Dataset records:
───
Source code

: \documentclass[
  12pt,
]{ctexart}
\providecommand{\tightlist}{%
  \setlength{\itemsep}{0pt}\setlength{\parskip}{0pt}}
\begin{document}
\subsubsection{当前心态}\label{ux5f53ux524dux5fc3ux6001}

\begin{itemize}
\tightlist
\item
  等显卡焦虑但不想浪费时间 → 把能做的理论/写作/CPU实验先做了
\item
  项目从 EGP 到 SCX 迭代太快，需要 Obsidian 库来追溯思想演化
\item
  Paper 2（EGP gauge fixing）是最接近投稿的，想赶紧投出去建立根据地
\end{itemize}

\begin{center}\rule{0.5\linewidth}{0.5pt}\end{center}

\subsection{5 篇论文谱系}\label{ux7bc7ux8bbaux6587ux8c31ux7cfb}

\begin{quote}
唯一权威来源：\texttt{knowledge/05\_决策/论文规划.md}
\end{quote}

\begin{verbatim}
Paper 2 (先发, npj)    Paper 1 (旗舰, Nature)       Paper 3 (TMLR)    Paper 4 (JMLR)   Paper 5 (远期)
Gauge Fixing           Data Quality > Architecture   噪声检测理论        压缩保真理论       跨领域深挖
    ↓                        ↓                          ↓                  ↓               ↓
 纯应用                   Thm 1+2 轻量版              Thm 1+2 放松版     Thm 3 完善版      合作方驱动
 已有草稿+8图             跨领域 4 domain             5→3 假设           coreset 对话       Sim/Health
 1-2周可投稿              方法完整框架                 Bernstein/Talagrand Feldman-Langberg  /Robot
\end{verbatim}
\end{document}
───
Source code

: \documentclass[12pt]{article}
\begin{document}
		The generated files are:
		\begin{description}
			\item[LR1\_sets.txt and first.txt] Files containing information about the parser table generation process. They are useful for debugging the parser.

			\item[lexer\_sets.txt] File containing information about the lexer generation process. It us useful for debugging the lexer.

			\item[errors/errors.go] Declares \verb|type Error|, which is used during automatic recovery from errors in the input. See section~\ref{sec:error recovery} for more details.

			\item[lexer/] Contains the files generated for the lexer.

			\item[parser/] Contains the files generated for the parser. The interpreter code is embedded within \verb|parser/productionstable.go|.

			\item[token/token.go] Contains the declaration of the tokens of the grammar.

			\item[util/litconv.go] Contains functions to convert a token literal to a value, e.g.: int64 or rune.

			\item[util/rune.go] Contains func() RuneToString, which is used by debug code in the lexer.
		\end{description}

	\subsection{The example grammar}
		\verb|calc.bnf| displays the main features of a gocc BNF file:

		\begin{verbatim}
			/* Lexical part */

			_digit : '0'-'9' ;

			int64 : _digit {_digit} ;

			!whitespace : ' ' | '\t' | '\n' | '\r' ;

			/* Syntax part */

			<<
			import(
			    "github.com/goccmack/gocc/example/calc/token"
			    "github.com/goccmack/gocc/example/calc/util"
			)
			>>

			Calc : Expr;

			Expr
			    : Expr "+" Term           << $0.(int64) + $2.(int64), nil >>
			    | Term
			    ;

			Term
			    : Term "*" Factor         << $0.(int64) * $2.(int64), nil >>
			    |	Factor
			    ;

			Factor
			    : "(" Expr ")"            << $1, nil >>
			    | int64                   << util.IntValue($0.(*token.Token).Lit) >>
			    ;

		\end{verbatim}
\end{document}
───
#### Your task
The word "about" may appear in several lines of the data; copy every line where it does.

#### Expected answer
			\item[LR1\_sets.txt and first.txt] Files containing information about the parser table generation process. They are useful for debugging the parser.
			\item[lexer\_sets.txt] File containing information about the lexer generation process. It us useful for debugging the lexer.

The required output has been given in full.